*** THE DATA Section Begins ***

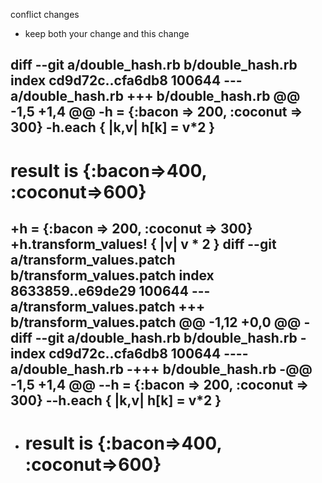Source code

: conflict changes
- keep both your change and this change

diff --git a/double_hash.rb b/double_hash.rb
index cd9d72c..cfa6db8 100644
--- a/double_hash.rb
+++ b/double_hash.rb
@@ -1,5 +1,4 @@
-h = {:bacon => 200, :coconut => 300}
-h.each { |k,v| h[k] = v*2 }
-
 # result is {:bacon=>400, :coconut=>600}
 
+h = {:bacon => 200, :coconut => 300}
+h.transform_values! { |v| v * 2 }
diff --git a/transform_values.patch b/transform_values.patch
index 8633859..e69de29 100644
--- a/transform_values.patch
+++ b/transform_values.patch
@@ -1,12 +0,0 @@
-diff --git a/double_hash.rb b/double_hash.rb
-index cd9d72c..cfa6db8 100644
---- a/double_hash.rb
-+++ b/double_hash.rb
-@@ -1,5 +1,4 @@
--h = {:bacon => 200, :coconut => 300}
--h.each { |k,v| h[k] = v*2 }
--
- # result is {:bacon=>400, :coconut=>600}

*** THE DATA Section Ends ***
*** THE DATA Section Begins ***

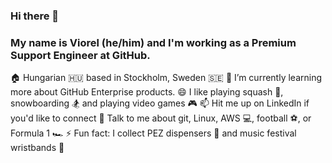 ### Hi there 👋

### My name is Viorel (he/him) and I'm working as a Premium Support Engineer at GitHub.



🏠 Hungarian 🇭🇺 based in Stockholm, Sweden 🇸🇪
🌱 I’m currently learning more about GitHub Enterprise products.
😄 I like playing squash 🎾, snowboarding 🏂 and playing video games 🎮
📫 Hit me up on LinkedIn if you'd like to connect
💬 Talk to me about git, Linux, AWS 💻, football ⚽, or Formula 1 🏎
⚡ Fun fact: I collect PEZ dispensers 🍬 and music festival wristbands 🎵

*** THE DATA Section Ends ***
*** THE DATA Section Begins ***

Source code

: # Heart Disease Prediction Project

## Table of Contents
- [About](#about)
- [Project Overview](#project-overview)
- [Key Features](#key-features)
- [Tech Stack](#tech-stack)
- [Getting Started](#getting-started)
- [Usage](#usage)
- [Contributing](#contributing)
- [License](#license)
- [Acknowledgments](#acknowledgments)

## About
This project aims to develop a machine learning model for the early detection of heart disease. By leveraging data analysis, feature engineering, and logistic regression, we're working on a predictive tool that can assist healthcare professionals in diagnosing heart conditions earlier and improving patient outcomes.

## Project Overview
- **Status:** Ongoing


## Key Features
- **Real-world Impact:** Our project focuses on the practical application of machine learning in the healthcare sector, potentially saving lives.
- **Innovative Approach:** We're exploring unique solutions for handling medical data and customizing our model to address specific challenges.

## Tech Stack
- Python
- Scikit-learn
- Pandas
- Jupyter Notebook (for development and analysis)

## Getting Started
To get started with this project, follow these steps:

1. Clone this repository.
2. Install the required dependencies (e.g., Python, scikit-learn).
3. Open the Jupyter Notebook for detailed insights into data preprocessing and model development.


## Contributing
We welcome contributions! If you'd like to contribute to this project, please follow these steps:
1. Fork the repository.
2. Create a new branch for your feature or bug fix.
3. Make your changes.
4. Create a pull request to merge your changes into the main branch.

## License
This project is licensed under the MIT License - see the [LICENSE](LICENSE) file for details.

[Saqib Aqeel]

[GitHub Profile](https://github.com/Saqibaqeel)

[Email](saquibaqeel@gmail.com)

*** THE DATA Section Ends ***

• WORK ITEM:
Find and copy each line in the material above where the string "healthcare" occurs.

• RESULT:
This project aims to develop a machine learning model for the early detection of heart disease. By leveraging data analysis, feature engineering, and logistic regression, we're working on a predictive tool that can assist healthcare professionals in diagnosing heart conditions earlier and improving patient outcomes.
- **Real-world Impact:** Our project focuses on the practical application of machine learning in the healthcare sector, potentially saving lives.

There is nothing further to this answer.